● Task prompt
Quote all entries exactly, leaving pictures aside.

● Data
----
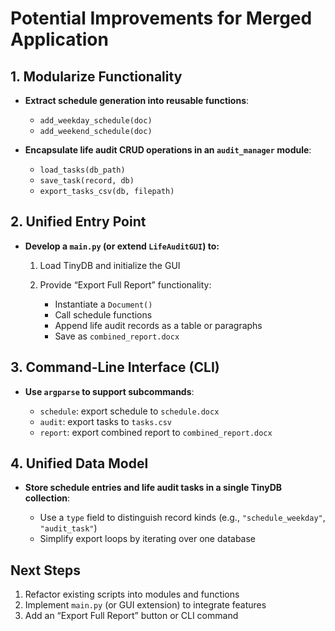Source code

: # Potential Improvements for Merged Application

## 1. Modularize Functionality

* **Extract schedule generation into reusable functions**:

  * `add_weekday_schedule(doc)`
  * `add_weekend_schedule(doc)`
* **Encapsulate life audit CRUD operations in an `audit_manager` module**:

  * `load_tasks(db_path)`
  * `save_task(record, db)`
  * `export_tasks_csv(db, filepath)`

## 2. Unified Entry Point

* **Develop a `main.py` (or extend `LifeAuditGUI`) to:**

  1. Load TinyDB and initialize the GUI
  2. Provide “Export Full Report” functionality:

     * Instantiate a `Document()`
     * Call schedule functions
     * Append life audit records as a table or paragraphs
     * Save as `combined_report.docx`

## 3. Command-Line Interface (CLI)

* **Use `argparse` to support subcommands**:

  * `schedule`: export schedule to `schedule.docx`
  * `audit`: export tasks to `tasks.csv`
  * `report`: export combined report to `combined_report.docx`

## 4. Unified Data Model

* **Store schedule entries and life audit tasks in a single TinyDB collection**:

  * Use a `type` field to distinguish record kinds (e.g., `"schedule_weekday"`, `"audit_task"`)
  * Simplify export loops by iterating over one database

## Next Steps

1. Refactor existing scripts into modules and functions
2. Implement `main.py` (or GUI extension) to integrate features
3. Add an “Export Full Report” button or CLI command

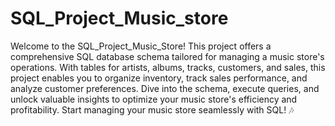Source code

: # SQL_Project_Music_store
Welcome to the SQL_Project_Music_Store! This project offers a comprehensive SQL database schema tailored for managing a music store's operations. With tables for artists, albums, tracks, customers, and sales, this project enables you to organize inventory, track sales performance, and analyze customer preferences. Dive into the schema, execute queries, and unlock valuable insights to optimize your music store's efficiency and profitability. Start managing your music store seamlessly with SQL! 🎶
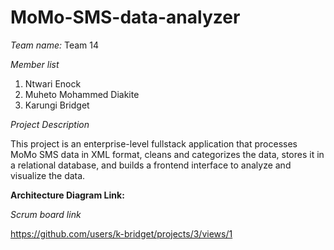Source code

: # MoMo-SMS-data-analyzer

*Team name:*
Team 14

*Member list*

1. Ntwari Enock
2. Muheto Mohammed Diakite
3. Karungi Bridget

*Project Description*

This project is an enterprise-level fullstack application that processes MoMo SMS data in XML format, cleans and categorizes the data, stores it in a relational database, and builds a frontend interface to analyze and visualize the data.

**Architecture Diagram Link:**

*Scrum board link*

https://github.com/users/k-bridget/projects/3/views/1
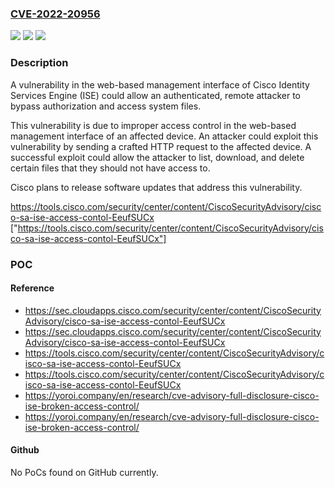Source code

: ### [CVE-2022-20956](https://cve.mitre.org/cgi-bin/cvename.cgi?name=CVE-2022-20956)
![](https://img.shields.io/static/v1?label=Product&message=Cisco%20Identity%20Services%20Engine%20Software&color=blue)
![](https://img.shields.io/static/v1?label=Version&message=%3D%203.1.0%20&color=brighgreen)
![](https://img.shields.io/static/v1?label=Vulnerability&message=Incorrect%20Use%20of%20Privileged%20APIs&color=brighgreen)

### Description

A vulnerability in the web-based management interface of Cisco Identity Services Engine (ISE) could allow an authenticated, remote attacker to bypass authorization and access system files. This vulnerability is due to improper access control in the web-based management interface of an affected device. An attacker could exploit this vulnerability by sending a crafted HTTP request to the affected device. A successful exploit could allow the attacker to list, download, and delete certain files that they should not have access to. Cisco plans to release software updates that address this vulnerability.    https://tools.cisco.com/security/center/content/CiscoSecurityAdvisory/cisco-sa-ise-access-contol-EeufSUCx ["https://tools.cisco.com/security/center/content/CiscoSecurityAdvisory/cisco-sa-ise-access-contol-EeufSUCx"]

### POC

#### Reference
- https://sec.cloudapps.cisco.com/security/center/content/CiscoSecurityAdvisory/cisco-sa-ise-access-contol-EeufSUCx
- https://sec.cloudapps.cisco.com/security/center/content/CiscoSecurityAdvisory/cisco-sa-ise-access-contol-EeufSUCx
- https://tools.cisco.com/security/center/content/CiscoSecurityAdvisory/cisco-sa-ise-access-contol-EeufSUCx
- https://tools.cisco.com/security/center/content/CiscoSecurityAdvisory/cisco-sa-ise-access-contol-EeufSUCx
- https://yoroi.company/en/research/cve-advisory-full-disclosure-cisco-ise-broken-access-control/
- https://yoroi.company/en/research/cve-advisory-full-disclosure-cisco-ise-broken-access-control/

#### Github
No PoCs found on GitHub currently.

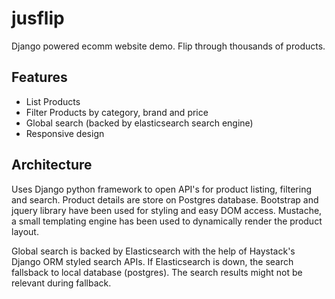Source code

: # jusflip
Django powered ecomm website demo. Flip through thousands of products.

## Features
- List Products
- Filter Products by category, brand and price
- Global search (backed by elasticsearch search engine)
- Responsive design

## Architecture

Uses Django python framework to open API's for product listing, filtering and search.
Product details are store on Postgres database. Bootstrap and jquery library have been used for styling and easy DOM access.
Mustache, a small templating engine has been used to dynamically render the product layout.

Global search is backed by Elasticsearch with the help of Haystack's Django ORM styled search APIs.
If Elasticsearch is down, the search fallsback to local database (postgres). 
The search results might not be relevant during fallback.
----
● Output for this exercise
Source code

: # Potential Improvements for Merged Application

## 1. Modularize Functionality

* **Extract schedule generation into reusable functions**:

  * `add_weekday_schedule(doc)`
  * `add_weekend_schedule(doc)`
* **Encapsulate life audit CRUD operations in an `audit_manager` module**:

  * `load_tasks(db_path)`
  * `save_task(record, db)`
  * `export_tasks_csv(db, filepath)`

## 2. Unified Entry Point

* **Develop a `main.py` (or extend `LifeAuditGUI`) to:**

  1. Load TinyDB and initialize the GUI
  2. Provide “Export Full Report” functionality:

     * Instantiate a `Document()`
     * Call schedule functions
     * Append life audit records as a table or paragraphs
     * Save as `combined_report.docx`

## 3. Command-Line Interface (CLI)

* **Use `argparse` to support subcommands**:

  * `schedule`: export schedule to `schedule.docx`
  * `audit`: export tasks to `tasks.csv`
  * `report`: export combined report to `combined_report.docx`

## 4. Unified Data Model

* **Store schedule entries and life audit tasks in a single TinyDB collection**:

  * Use a `type` field to distinguish record kinds (e.g., `"schedule_weekday"`, `"audit_task"`)
  * Simplify export loops by iterating over one database

## Next Steps

1. Refactor existing scripts into modules and functions
2. Implement `main.py` (or GUI extension) to integrate features
3. Add an “Export Full Report” button or CLI command

Source code

: # SQL_Project_Music_store
Welcome to the SQL_Project_Music_Store! This project offers a comprehensive SQL database schema tailored for managing a music store's operations. With tables for artists, albums, tracks, customers, and sales, this project enables you to organize inventory, track sales performance, and analyze customer preferences. Dive into the schema, execute queries, and unlock valuable insights to optimize your music store's efficiency and profitability. Start managing your music store seamlessly with SQL! 🎶
Source code

: # MoMo-SMS-data-analyzer

*Team name:*
Team 14

*Member list*

1. Ntwari Enock
2. Muheto Mohammed Diakite
3. Karungi Bridget

*Project Description*

This project is an enterprise-level fullstack application that processes MoMo SMS data in XML format, cleans and categorizes the data, stores it in a relational database, and builds a frontend interface to analyze and visualize the data.

**Architecture Diagram Link:**

*Scrum board link*

https://github.com/users/k-bridget/projects/3/views/1
Source code

: ### [CVE-2022-20956](https://cve.mitre.org/cgi-bin/cvename.cgi?name=CVE-2022-20956)
![](https://img.shields.io/static/v1?label=Product&message=Cisco%20Identity%20Services%20Engine%20Software&color=blue)
![](https://img.shields.io/static/v1?label=Version&message=%3D%203.1.0%20&color=brighgreen)
![](https://img.shields.io/static/v1?label=Vulnerability&message=Incorrect%20Use%20of%20Privileged%20APIs&color=brighgreen)

### Description

A vulnerability in the web-based management interface of Cisco Identity Services Engine (ISE) could allow an authenticated, remote attacker to bypass authorization and access system files. This vulnerability is due to improper access control in the web-based management interface of an affected device. An attacker could exploit this vulnerability by sending a crafted HTTP request to the affected device. A successful exploit could allow the attacker to list, download, and delete certain files that they should not have access to. Cisco plans to release software updates that address this vulnerability.    https://tools.cisco.com/security/center/content/CiscoSecurityAdvisory/cisco-sa-ise-access-contol-EeufSUCx ["https://tools.cisco.com/security/center/content/CiscoSecurityAdvisory/cisco-sa-ise-access-contol-EeufSUCx"]

### POC

#### Reference
- https://sec.cloudapps.cisco.com/security/center/content/CiscoSecurityAdvisory/cisco-sa-ise-access-contol-EeufSUCx
- https://sec.cloudapps.cisco.com/security/center/content/CiscoSecurityAdvisory/cisco-sa-ise-access-contol-EeufSUCx
- https://tools.cisco.com/security/center/content/CiscoSecurityAdvisory/cisco-sa-ise-access-contol-EeufSUCx
- https://tools.cisco.com/security/center/content/CiscoSecurityAdvisory/cisco-sa-ise-access-contol-EeufSUCx
- https://yoroi.company/en/research/cve-advisory-full-disclosure-cisco-ise-broken-access-control/
- https://yoroi.company/en/research/cve-advisory-full-disclosure-cisco-ise-broken-access-control/

#### Github
No PoCs found on GitHub currently.

Source code

: # jusflip
Django powered ecomm website demo. Flip through thousands of products.

## Features
- List Products
- Filter Products by category, brand and price
- Global search (backed by elasticsearch search engine)
- Responsive design

## Architecture

Uses Django python framework to open API's for product listing, filtering and search.
Product details are store on Postgres database. Bootstrap and jquery library have been used for styling and easy DOM access.
Mustache, a small templating engine has been used to dynamically render the product layout.

Global search is backed by Elasticsearch with the help of Haystack's Django ORM styled search APIs.
If Elasticsearch is down, the search fallsback to local database (postgres). 
The search results might not be relevant during fallback.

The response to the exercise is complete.